Material and methods: ApoD, ERalpha, and progesterone receptor (PR) protein expressions were determined by immunohistochemistry (IHC) in primary tumors of 290 patients with operable breast cancer. The median follow-up was 12 years. Patients were stratified according to age, nodal stage and the expression of ERalpha and the combined cytoplasm and nuclear staining of ApoD (ApoD(CN)).
Results: In elderly women (> or =70 years) (n = 76), ApoD(CN) expression identified different prognostic subgroups in ERalpha positive patients (Trend: p < 0.0001). Multivariate analysis in this age group (n = 72), showed that the ERalpha-positive /ApoD(CN)-negative subgroup had a better breast cancer specific survival (BCSS) compared with the ERalpha-positive/ApoD(CN)-positive group (hazard ratio (HR) = 4.3; 95% CI = 1.6-11.9; p = 0.005). This difference was predominantly seen in the node positive patients (n = 30) (HR = 10.5; 95% CI = 2.3-47.6; p = 0.002). In a subset of postmenopausal ERalpha-positive/node positive patients (n = 60) previously enrolled in a trial on 2 year adjuvant TAM 20 mg vs. placebo, a better BCSS was observed in ApoD(CN) negative patients compared to placebo (p = 0.02). In ApoD(CN) positive patients, adjuvant TAM did not provide any survival benefit.

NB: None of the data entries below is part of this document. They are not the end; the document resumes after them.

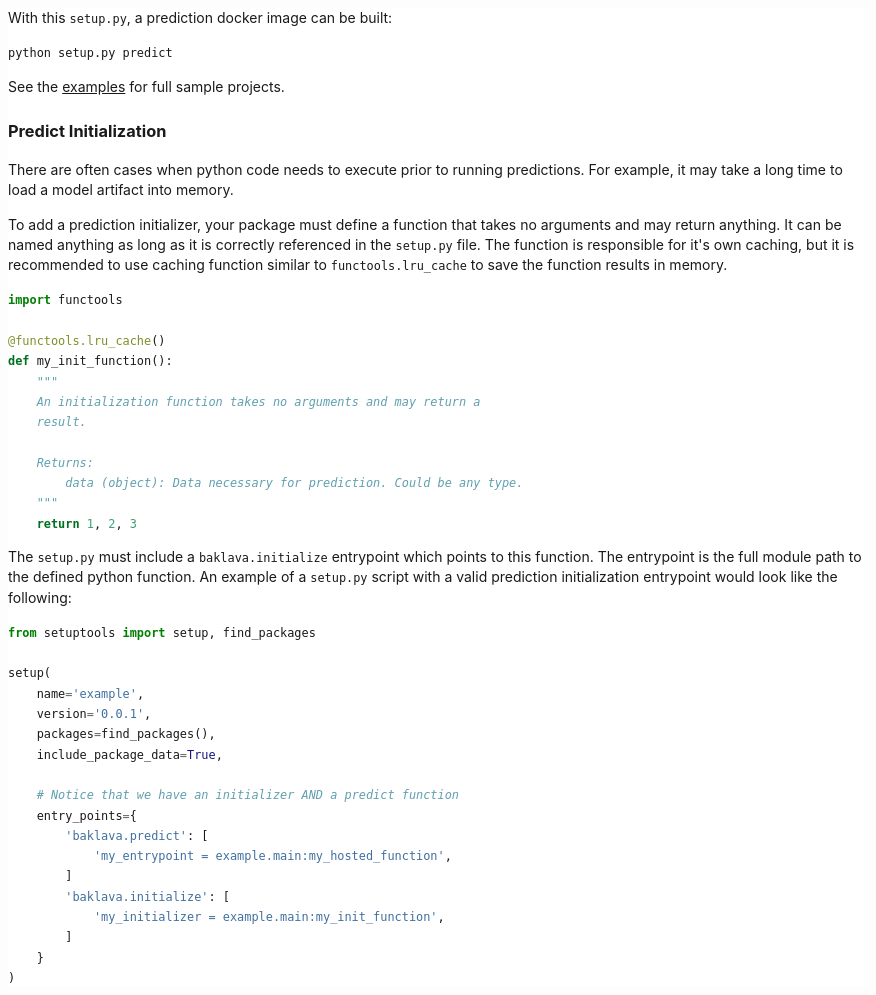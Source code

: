 With this `setup.py`, a prediction docker image can be built:

```
python setup.py predict
```

See the [examples](examples/) for full sample projects.

### Predict Initialization

There are often cases when python code needs to execute prior to running
predictions. For example, it may take a long time to load a model
artifact into memory.

To add a prediction initializer, your package must define a function
that takes no arguments and may return anything. It can be named
anything as long as it is correctly referenced in the `setup.py` file.
The function is responsible for it's own caching, but it is recommended
to use caching function similar to `functools.lru_cache` to save the
function results in memory.

```python
import functools

@functools.lru_cache()
def my_init_function():
    """
    An initialization function takes no arguments and may return a
    result.

    Returns:
        data (object): Data necessary for prediction. Could be any type.
    """
    return 1, 2, 3
```

The `setup.py` must include a `baklava.initialize` entrypoint
which points to this function. The entrypoint is the full module path to
the defined python function. An example of a `setup.py` script with a
valid prediction initialization entrypoint would  look like the
following:

```python
from setuptools import setup, find_packages

setup(
    name='example',
    version='0.0.1',
    packages=find_packages(),
    include_package_data=True,

    # Notice that we have an initializer AND a predict function
    entry_points={
        'baklava.predict': [
            'my_entrypoint = example.main:my_hosted_function',
        ]
        'baklava.initialize': [
            'my_initializer = example.main:my_init_function',
        ]
    }
)
```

Discussion: ERalpha and ApoD(CN) co-expression seems to be of prognostic importance in node positive elderly patients with operable breast cancer. In addition, we hypothesize that ApoD(CN) expression may be a novel marker and/or mechanism of TAM resistance in postmenopausal node positive patients. Thus, when targeting the ERalpha pathway in these patients, the ApoD status of the tumor may be of clinical relevance.